> **WORK ORDER**:
Nothing but the lines from the one containing "I'm Dadaisuk1, a" through the end of the data should be output, each reproduced exactly.

> **GIVEN RECORDS**:

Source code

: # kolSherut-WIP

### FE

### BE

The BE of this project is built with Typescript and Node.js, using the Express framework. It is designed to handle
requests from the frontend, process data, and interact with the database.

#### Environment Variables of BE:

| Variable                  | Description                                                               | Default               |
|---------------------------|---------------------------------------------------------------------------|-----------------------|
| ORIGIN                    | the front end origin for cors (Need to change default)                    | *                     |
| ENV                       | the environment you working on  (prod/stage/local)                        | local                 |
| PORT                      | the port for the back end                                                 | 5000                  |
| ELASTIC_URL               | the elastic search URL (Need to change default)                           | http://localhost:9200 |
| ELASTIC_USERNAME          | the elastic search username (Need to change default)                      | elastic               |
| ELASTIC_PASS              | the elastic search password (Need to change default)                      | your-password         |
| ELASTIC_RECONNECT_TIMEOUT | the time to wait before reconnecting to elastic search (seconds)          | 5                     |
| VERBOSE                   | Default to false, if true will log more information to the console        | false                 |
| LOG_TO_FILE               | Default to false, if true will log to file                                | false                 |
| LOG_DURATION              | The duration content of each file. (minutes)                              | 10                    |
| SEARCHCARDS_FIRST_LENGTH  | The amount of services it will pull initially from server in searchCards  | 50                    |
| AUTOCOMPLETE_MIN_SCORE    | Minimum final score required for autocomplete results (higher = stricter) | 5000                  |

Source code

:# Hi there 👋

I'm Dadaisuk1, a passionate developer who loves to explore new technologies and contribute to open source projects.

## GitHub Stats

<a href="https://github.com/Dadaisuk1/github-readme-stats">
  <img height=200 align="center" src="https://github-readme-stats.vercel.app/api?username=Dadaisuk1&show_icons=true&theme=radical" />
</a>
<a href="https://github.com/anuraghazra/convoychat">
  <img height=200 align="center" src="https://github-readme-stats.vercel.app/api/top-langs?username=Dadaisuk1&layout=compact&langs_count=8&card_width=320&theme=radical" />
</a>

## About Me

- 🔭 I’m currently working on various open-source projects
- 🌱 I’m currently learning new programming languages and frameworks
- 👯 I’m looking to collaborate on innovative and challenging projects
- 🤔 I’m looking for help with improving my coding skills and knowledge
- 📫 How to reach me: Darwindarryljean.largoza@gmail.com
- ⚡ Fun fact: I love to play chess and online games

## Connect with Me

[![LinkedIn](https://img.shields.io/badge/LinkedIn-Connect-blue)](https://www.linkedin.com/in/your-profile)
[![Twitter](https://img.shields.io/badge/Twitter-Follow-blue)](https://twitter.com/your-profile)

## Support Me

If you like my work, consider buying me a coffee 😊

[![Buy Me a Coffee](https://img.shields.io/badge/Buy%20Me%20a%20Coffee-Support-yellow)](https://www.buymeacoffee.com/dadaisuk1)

> **COMPLETED EXERCISE**:
I'm Dadaisuk1, a passionate developer who loves to explore new technologies and contribute to open source projects.

## GitHub Stats

<a href="https://github.com/Dadaisuk1/github-readme-stats">
  <img height=200 align="center" src="https://github-readme-stats.vercel.app/api?username=Dadaisuk1&show_icons=true&theme=radical" />
</a>
<a href="https://github.com/anuraghazra/convoychat">
  <img height=200 align="center" src="https://github-readme-stats.vercel.app/api/top-langs?username=Dadaisuk1&layout=compact&langs_count=8&card_width=320&theme=radical" />
</a>

## About Me

- 🔭 I’m currently working on various open-source projects
- 🌱 I’m currently learning new programming languages and frameworks
- 👯 I’m looking to collaborate on innovative and challenging projects
- 🤔 I’m looking for help with improving my coding skills and knowledge
- 📫 How to reach me: Darwindarryljean.largoza@gmail.com
- ⚡ Fun fact: I love to play chess and online games

## Connect with Me

[![LinkedIn](https://img.shields.io/badge/LinkedIn-Connect-blue)](https://www.linkedin.com/in/your-profile)
[![Twitter](https://img.shields.io/badge/Twitter-Follow-blue)](https://twitter.com/your-profile)

## Support Me

If you like my work, consider buying me a coffee 😊

[![Buy Me a Coffee](https://img.shields.io/badge/Buy%20Me%20a%20Coffee-Support-yellow)](https://www.buymeacoffee.com/dadaisuk1)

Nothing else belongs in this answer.